The IT services industry is particularly sensitive to the economic environment and tends to decline during general economic downturns. Grid Dynamics derives nearly all of its revenues from clients in the United States. In the event of an economic downturn in the United States, existing and prospective clients may reduce or postpone their technology spending significantly, which may in turn lower the demand for Grid Dynamics’ services and may have a material adverse effect on its business, financial condition and results of operations. In addition, if a disruption in the credit markets were to occur, it could pose a risk to Grid Dynamics’ business if clients or vendors are unable to obtain financing to meet payment or delivery obligations to Grid Dynamics or if Grid Dynamics is unable to obtain necessary financing. The global outbreak of the COVID-19 pandemic has had adverse effects on economies and financial markets globally, which have particularly impacted many small and medium sized businesses. Any economic downturn resulting from the COVID-19 pandemic and preventative measures taken by governments and private business worldwide could decrease technology spending and adversely affect demand for our offerings and harm our business and results of operations.
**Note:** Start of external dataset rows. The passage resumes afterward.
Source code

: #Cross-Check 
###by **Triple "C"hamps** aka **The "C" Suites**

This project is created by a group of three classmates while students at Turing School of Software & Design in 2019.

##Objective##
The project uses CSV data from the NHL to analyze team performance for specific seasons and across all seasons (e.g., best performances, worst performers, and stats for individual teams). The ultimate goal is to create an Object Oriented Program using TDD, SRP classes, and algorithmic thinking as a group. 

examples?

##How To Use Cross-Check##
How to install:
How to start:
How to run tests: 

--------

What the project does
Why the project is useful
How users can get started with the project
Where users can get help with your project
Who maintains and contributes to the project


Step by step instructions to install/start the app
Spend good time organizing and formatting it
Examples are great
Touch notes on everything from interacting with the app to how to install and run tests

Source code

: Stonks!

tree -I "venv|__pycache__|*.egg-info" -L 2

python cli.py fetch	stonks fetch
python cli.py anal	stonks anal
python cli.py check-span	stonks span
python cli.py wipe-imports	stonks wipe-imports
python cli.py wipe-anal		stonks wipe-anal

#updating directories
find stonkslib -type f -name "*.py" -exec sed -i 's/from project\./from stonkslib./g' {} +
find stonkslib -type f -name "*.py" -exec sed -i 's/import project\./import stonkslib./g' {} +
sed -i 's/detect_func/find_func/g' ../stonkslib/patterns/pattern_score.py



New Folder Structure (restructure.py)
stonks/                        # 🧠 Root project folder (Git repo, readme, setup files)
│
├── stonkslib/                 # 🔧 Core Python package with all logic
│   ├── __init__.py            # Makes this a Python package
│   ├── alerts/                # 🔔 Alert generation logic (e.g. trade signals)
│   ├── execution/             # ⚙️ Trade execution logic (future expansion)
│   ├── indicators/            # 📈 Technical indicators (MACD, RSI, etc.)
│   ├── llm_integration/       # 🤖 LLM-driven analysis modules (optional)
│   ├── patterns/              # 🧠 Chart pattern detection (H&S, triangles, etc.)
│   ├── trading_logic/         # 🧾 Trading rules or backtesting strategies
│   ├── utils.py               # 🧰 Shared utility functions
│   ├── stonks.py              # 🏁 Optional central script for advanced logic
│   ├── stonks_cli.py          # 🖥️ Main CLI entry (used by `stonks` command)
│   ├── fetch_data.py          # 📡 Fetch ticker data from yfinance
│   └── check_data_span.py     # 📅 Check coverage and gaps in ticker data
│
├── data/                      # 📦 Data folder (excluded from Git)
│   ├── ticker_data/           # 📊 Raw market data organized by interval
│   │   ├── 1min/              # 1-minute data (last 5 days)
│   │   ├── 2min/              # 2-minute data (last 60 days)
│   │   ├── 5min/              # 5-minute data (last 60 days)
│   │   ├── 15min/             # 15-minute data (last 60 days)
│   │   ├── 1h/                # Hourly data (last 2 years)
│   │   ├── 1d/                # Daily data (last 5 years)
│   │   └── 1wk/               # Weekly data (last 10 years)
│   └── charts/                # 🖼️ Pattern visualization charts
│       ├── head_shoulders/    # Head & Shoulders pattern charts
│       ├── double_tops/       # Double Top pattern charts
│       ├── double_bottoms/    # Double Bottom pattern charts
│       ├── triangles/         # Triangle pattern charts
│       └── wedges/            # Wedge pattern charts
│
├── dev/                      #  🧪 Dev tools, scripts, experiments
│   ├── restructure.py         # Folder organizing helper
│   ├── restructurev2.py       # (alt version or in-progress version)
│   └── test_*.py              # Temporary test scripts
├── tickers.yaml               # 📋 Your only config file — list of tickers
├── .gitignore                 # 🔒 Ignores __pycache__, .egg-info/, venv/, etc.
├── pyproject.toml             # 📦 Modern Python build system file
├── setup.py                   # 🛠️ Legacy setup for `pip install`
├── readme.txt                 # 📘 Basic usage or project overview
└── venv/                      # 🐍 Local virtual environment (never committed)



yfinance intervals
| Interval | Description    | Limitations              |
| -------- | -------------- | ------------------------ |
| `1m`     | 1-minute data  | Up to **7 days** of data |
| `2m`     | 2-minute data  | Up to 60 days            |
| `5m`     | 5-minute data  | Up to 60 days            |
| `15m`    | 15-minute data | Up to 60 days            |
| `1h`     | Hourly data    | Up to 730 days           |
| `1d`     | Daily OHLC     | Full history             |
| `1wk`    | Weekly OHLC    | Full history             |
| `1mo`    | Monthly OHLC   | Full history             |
Although the U.S. government and others throughout the world have or have taken steps to provide monetary and fiscal assistance to individuals and businesses affected by the pandemic, it is unclear whether government actions will successfully avert or mitigate any economic downturn.

 

Grid Dynamics faces intense and increasing competition.

 

The market for technology and IT services is highly competitive and subject to rapid change and evolving industry standards and Grid Dynamics expects competition to persist and intensify. Grid Dynamics faces competition from offshore IT services providers in other outsourcing destinations with low wage costs such as India and China and other CEE countries, as well as competition from large, global consulting and outsourcing firms and in-house IT departments of large corporations. Clients tend to engage multiple IT services providers instead of using an exclusive IT services provider, which could reduce Grid Dynamics’ revenues to the extent that clients obtain services from competing companies. Clients may prefer services providers that have more locations or that are based in countries more cost-competitive, more stable or more secure than some of the emerging markets in which Grid Dynamics operates.

 

Grid Dynamics’ primary competitors include IT service providers, such as EPAM Systems, Globant S.A. and Endava plc; global consulting and traditional IT services companies, such as Accenture PLC, Capgemini SE, Cognizant Technology Solutions Corporation and Tata Consultancy Services Limited; and in-house development departments of its clients. Many of Grid Dynamics’ present and potential competitors have substantially greater financial, marketing and technical resources, and name recognition than Grid Dynamics. Therefore, they may be able to compete more aggressively on pricing or devote greater resources to the development and promotion of technology and IT services and Grid Dynamics may be unable to retain its clients while competing against such competitors. Increased competition as well as Grid Dynamics’ inability to compete successfully may have a material adverse effect on Grid Dynamics’ business and results of operations.

 

Grid Dynamics’ ability to generate and retain business depends on its reputation.

 

Since Grid Dynamics’ business involves providing tailored services and solutions to clients, Grid Dynamics believes that its corporate reputation is a significant factor when an existing or prospective client is evaluating whether to engage Grid Dynamics’ services as opposed to those of its competitors. In addition, Grid Dynamics believes that its brand name and reputation also play an important role in recruiting, hiring and retaining highly skilled personnel.

 

However, Grid Dynamics’ brand name and reputation is potentially susceptible to damage by factors beyond its control, including actions or statements made by current or former clients and employees, competitors, vendors, adversaries in legal proceedings, government regulators and the media. There is a risk that negative information about Grid Dynamics, even if untrue, could adversely affect its business. Any damage to Grid Dynamics’ reputation could be challenging to repair, could make potential or existing clients reluctant to select Grid Dynamics for new engagements, could adversely affect its recruitment and retention efforts, and could also reduce investor confidence.

 

Grid Dynamics’ failure to successfully attract, hire, develop, motivate and retain highly skilled personnel could materially adversely affect Grid Dynamics’ business, financial condition and results of operations.

 

Grid Dynamics’ continued growth and success and operational efficiency is dependent on its ability to attract, hire, develop, motivate and retain highly skilled personnel, including IT engineers and other technical personnel, in the geographically diverse locations in which it operates. Competition for highly skilled IT professionals can be intense in the regions in which Grid Dynamics operates, and Grid Dynamics may experience significant employee attrition rates due to such competition. While Grid Dynamics’ management targets a voluntary attrition rate no higher than the mid-teen percentages, the significant market demand for highly skilled IT personnel and competitors’ activities may induce Grid Dynamics’ qualified personnel to leave and make it more difficult for Grid Dynamics to recruit new employees with suitable knowledge, experience and professional qualifications. Failure to attract, hire, develop, motivate and retain personnel with the skills necessary to serve its clients could decrease Grid Dynamics’ ability to meet and develop ongoing and future business and could materially adversely affect Grid Dynamics’ business, financial condition and results of operations.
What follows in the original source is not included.